Sur les poteaux et les charpentes, les Ede gravent des motifs reproduisant l’harmonie entre le ciel, la terre et les créations de la nature. Luu Hung: "Les gravures sont omniprésentes sur les poteaux et les charpentes. Outre les seins bien arrondis et le croissant de lune, symboles du régime matrilinéaire, on voit encore la marmite en cuivre, symbole de la richesse, et des motifs d’animaux comme le varan, le dragon, la crabe ou encore la loutre".
Dam Thi Hop, conservatrice au musée d’Ethnographie: "On grave souvent le motif du varan sur l’entrait pour s’attirer la chance. Quant au dragon, il a des nageoires en forme de poisson, une moustache et des cornes bien relevées. Selon les spécialistes, il s’agit d’un motif original des Ede qui ne se confond avec aucun autre motif ethnique".

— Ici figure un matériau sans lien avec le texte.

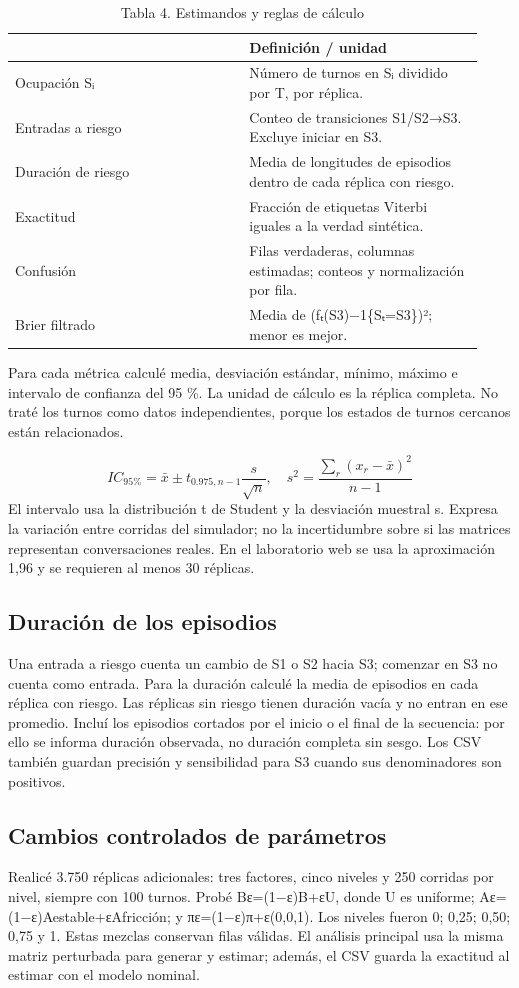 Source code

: \documentclass[10pt,a4paper]{article}
\begin{document}
{\small\begin{longtable}{p{0.465\linewidth}p{0.465\linewidth}}\caption{Tabla 4. Estimandos y reglas de cálculo}\\ & Definición / unidad\\\midrule\endfirsthead
Ocupación Sᵢ & Número de turnos en Sᵢ dividido por T, por réplica.\\
Entradas a riesgo & Conteo de transiciones S1/S2→S3. Excluye iniciar en S3.\\
Duración de riesgo & Media de longitudes de episodios dentro de cada réplica con riesgo.\\
Exactitud & Fracción de etiquetas Viterbi iguales a la verdad sintética.\\
Confusión & Filas verdaderas, columnas estimadas; conteos y normalización por fila.\\
Brier filtrado & Media de (fₜ(S3)−1\{Sₜ=S3\})²; menor es mejor.\\
\bottomrule\end{longtable}}
Para cada métrica calculé media, desviación estándar, mínimo, máximo e intervalo de confianza del 95 \%. La unidad de cálculo es la réplica completa. No traté los turnos como datos independientes, porque los estados de turnos cercanos están relacionados.


\[IC_{95\%}=\bar{x}\pm t_{0.975,n-1}\frac{s}{\sqrt{n}},\quad s^2=\frac{\sum_r(x_r-\bar{x})^2}{n-1}\]
El intervalo usa la distribución t de Student y la desviación muestral s. Expresa la variación entre corridas del simulador; no la incertidumbre sobre si las matrices representan conversaciones reales. En el laboratorio web se usa la aproximación 1,96 y se requieren al menos 30 réplicas.


\subsection*{Duración de los episodios}
Una entrada a riesgo cuenta un cambio de S1 o S2 hacia S3; comenzar en S3 no cuenta como entrada. Para la duración calculé la media de episodios en cada réplica con riesgo. Las réplicas sin riesgo tienen duración vacía y no entran en ese promedio. Incluí los episodios cortados por el inicio o el final de la secuencia: por ello se informa duración observada, no duración completa sin sesgo. Los CSV también guardan precisión y sensibilidad para S3 cuando sus denominadores son positivos.


\subsection*{Cambios controlados de parámetros}
Realicé 3.750 réplicas adicionales: tres factores, cinco niveles y 250 corridas por nivel, siempre con 100 turnos. Probé Bε=(1−ε)B+εU, donde U es uniforme; Aε=(1−ε)Aestable+εAfricción; y πε=(1−ε)π+ε(0,0,1). Los niveles fueron 0; 0,25; 0,50; 0,75 y 1. Estas mezclas conservan filas válidas. El análisis principal usa la misma matriz perturbada para generar y estimar; además, el CSV guarda la exactitud al estimar con el modelo nominal.
\end{document}
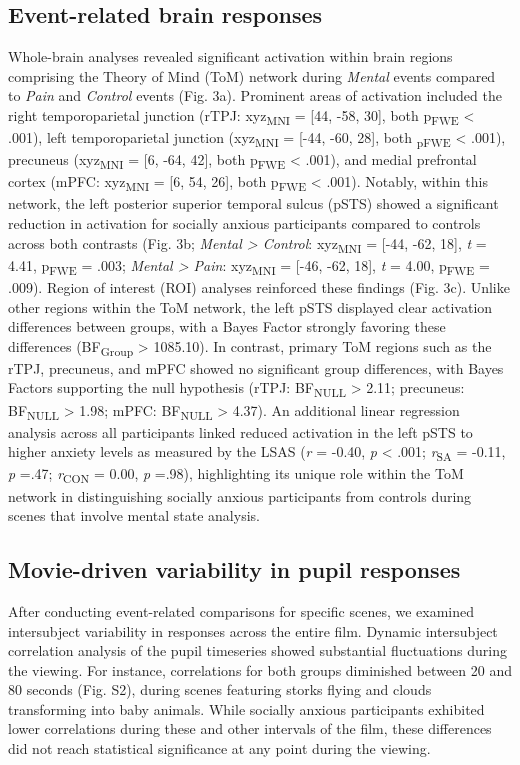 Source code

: \subsection*{Event-related brain responses}
Whole-brain analyses revealed significant activation within brain regions comprising the Theory of Mind (ToM) network during \textit{Mental} events compared to \textit{Pain} and \textit{Control} events (Fig. 3a). Prominent areas of activation included the right temporoparietal junction (rTPJ: xyz\textsubscript{MNI} = [44, -58, 30], both p\textsubscript{FWE} < .001), left temporoparietal junction (xyz\textsubscript{MNI} = [-44, -60, 28], both \textsubscript{pFWE} < .001), precuneus (xyz\textsubscript{MNI} = [6, -64, 42], both p\textsubscript{FWE} < .001), and medial prefrontal cortex (mPFC: xyz\textsubscript{MNI} = [6, 54, 26], both p\textsubscript{FWE} < .001). Notably, within this network, the left posterior superior temporal sulcus (pSTS) showed a significant reduction in activation for socially anxious participants compared to controls across both contrasts (Fig. 3b; \textit{Mental > Control}: xyz\textsubscript{MNI} = [-44, -62, 18], \textit{t} = 4.41, p\textsubscript{FWE} = .003; \textit{Mental > Pain}: xyz\textsubscript{MNI} = [-46, -62, 18], \textit{t} = 4.00, p\textsubscript{FWE} = .009). 
Region of interest (ROI) analyses reinforced these findings (Fig. 3c). Unlike other regions within the ToM network, the left pSTS displayed clear activation differences between groups, with a Bayes Factor strongly favoring these differences (BF\textsubscript{Group} > 1085.10). In contrast, primary ToM regions such as the rTPJ, precuneus, and mPFC showed no significant group differences, with Bayes Factors supporting the null hypothesis (rTPJ: BF\textsubscript{NULL} > 2.11; precuneus: BF\textsubscript{NULL} > 1.98; mPFC: BF\textsubscript{NULL} > 4.37). An additional linear regression analysis across all participants linked reduced activation in the left pSTS to higher anxiety levels as measured by the LSAS (\textit{r} = -0.40, \textit{p} < .001; \textit{r}\textsubscript{SA} = -0.11, \textit{p} =.47; \textit{r}\textsubscript{CON} = 0.00, \textit{p} =.98), highlighting its unique role within the ToM network in distinguishing socially anxious participants from controls during scenes that involve mental state analysis.

\subsection*{Movie-driven variability in pupil responses}
After conducting event-related comparisons for specific scenes, we examined intersubject variability in responses across the entire film. Dynamic intersubject correlation analysis of the pupil timeseries showed substantial fluctuations during the viewing. For instance, correlations for both groups diminished between 20 and 80 seconds (Fig. S2), during scenes featuring storks flying and clouds transforming into baby animals. While socially anxious participants exhibited lower correlations during these and other intervals of the film, these differences did not reach statistical significance at any point during the viewing.

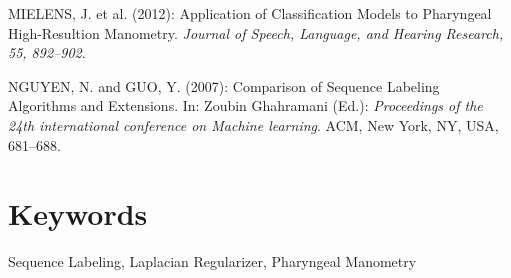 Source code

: \documentclass{svmult}
\begin{document}
\begin{thebibliography}{1}

\item[]
MIELENS, J. et al. (2012): Application of Classification Models to Pharyngeal High-Resultion Manometry. {\em Journal of Speech, Language, and Hearing Research, 55, 892--902}.

\item[]
NGUYEN, N. and GUO, Y. (2007): Comparison of Sequence Labeling Algorithms and Extensions. In: Zoubin Ghahramani (Ed.): {\em Proceedings of the 24th international conference on Machine learning}. ACM, New York, NY, USA, 681--688.

\end{thebibliography}

\section*{Keywords}
Sequence Labeling, Laplacian Regularizer, Pharyngeal Manometry
\end{document}
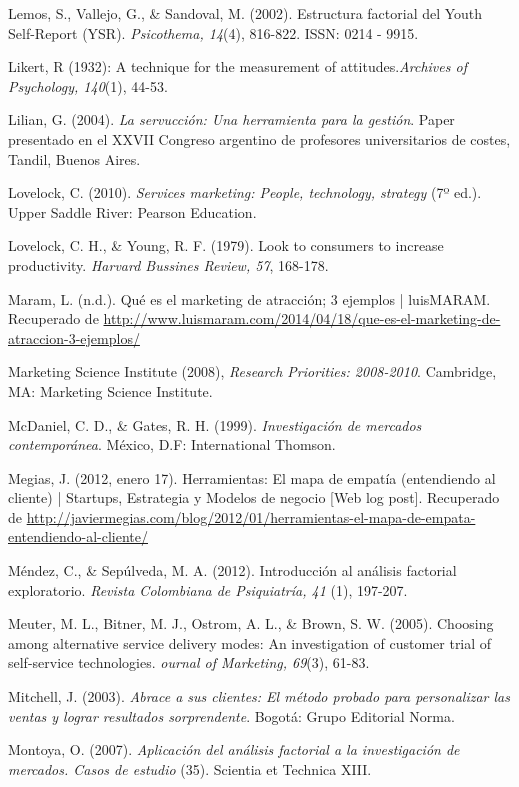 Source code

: \begin{thebibliography}{11}
	\bibitem{}
		Lemos, S., Vallejo, G., \& Sandoval, M. (2002). Estructura factorial del Youth Self-Report (YSR). \emph{Psicothema, 14}(4), 816-822. ISSN: 0214 - 9915. 	

	\bibitem{}
		Likert, R (1932): A technique for the measurement of attitudes.\emph{Archives of Psychology, 140}(1), 44-53. 	

	\bibitem{}
		Lilian, G. (2004).  \emph{La servucción: Una herramienta para la gestión}. Paper presentado en el XXVII Congreso argentino de profesores universitarios de costes, Tandil, Buenos Aires.  

	\bibitem{}
		Lovelock, C. (2010).  \emph{Services marketing: People, technology, strategy} (7º ed.). Upper Saddle River: Pearson Education. 

	\bibitem{}
		Lovelock, C. H., \& Young, R. F. (1979). Look to consumers to increase productivity. \emph{Harvard Bussines Review, 57}, 168-178. 

	\bibitem{}
		Maram, L. (n.d.). Qué es el marketing de atracción; 3 ejemplos | luisMARAM. Recuperado de \url{http://www.luismaram.com/2014/04/18/que-es-el-marketing-de-atraccion-3-ejemplos/}

	\bibitem{}
		Marketing Science Institute (2008), \emph{Research Priorities: 2008-2010}. Cambridge, MA: Marketing Science Institute.  

	\bibitem{}
		McDaniel, C. D., \& Gates, R. H. (1999). \emph{Investigación de mercados contemporánea}. México, D.F: International Thomson. 

	\bibitem{}
		Megias, J. (2012, enero 17). Herramientas: El mapa de empatía (entendiendo al cliente) | Startups, Estrategia y Modelos de negocio [Web log post].  Recuperado de \url{http://javiermegias.com/blog/2012/01/herramientas-el-mapa-de-empata-entendiendo-al-cliente/}

	\bibitem{}
		Méndez, C., \& Sepúlveda, M. A. (2012). Introducción al análisis factorial exploratorio.  \emph{Revista Colombiana de Psiquiatría, 41} (1), 197-207.

	\bibitem{}
		Meuter, M. L., Bitner, M. J., Ostrom, A. L., \& Brown, S. W. (2005). Choosing among alternative service delivery modes: An investigation of customer trial of self-service technologies. \emph{ournal of Marketing, 69}(3), 61-83.

	\bibitem{}
		Mitchell, J. (2003). \emph{Abrace a sus clientes: El método probado para personalizar las ventas y lograr resultados sorprendente}. Bogotá: Grupo Editorial Norma. 

	\bibitem{}
		Montoya, O. (2007). \emph{Aplicación del análisis factorial a la investigación de mercados. Casos de estudio} (35). Scientia et Technica XIII. 


\end{thebibliography}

Les maisons de sépulture sont également des lieux d’expression des sculpteurs Ede qui n’utilisent rien d’autre que leurs haches, leurs machettes et leur imagination. Des hommes jouant au tambour, des femmes pilant du riz ou portant une hotte sur leur dos… Ces sculptures sont loin d’être parfaites, la proportion n’est souvent pas bonne, mais toutes véhiculent un message spirituel. Les Ede sculptent ces statuettes pour que leurs morts atteignent rapidement le paradis.
Chaque tombe est décorée de 4 statuettes en forme humaine, au moins, situées aux 4 coins. Ces statuettes peuvent être faites en bois, en ivoire d’éléphant ou en corne de buffle. En fonction de l’âge, des mérites et de la position qu’a occupée le défunt dans la société que sera décidée la taille de sa statuette. Luu Hung: "Croyant que les morts auront une autre vie dans l’au-delà, les Ede leur envoient plusieurs objets qu’ils pourront emporter avec eux. Ils décorent leurs tombeaux pour qu’ils puissent vivre dans une belle maison dans l’autre monde".
La plupart des sculptures des Ede ne sont ni fines ni sophistiquées, mais absolument authentiques. Elles expriment leur façon de voir le monde et de marquer leur identité.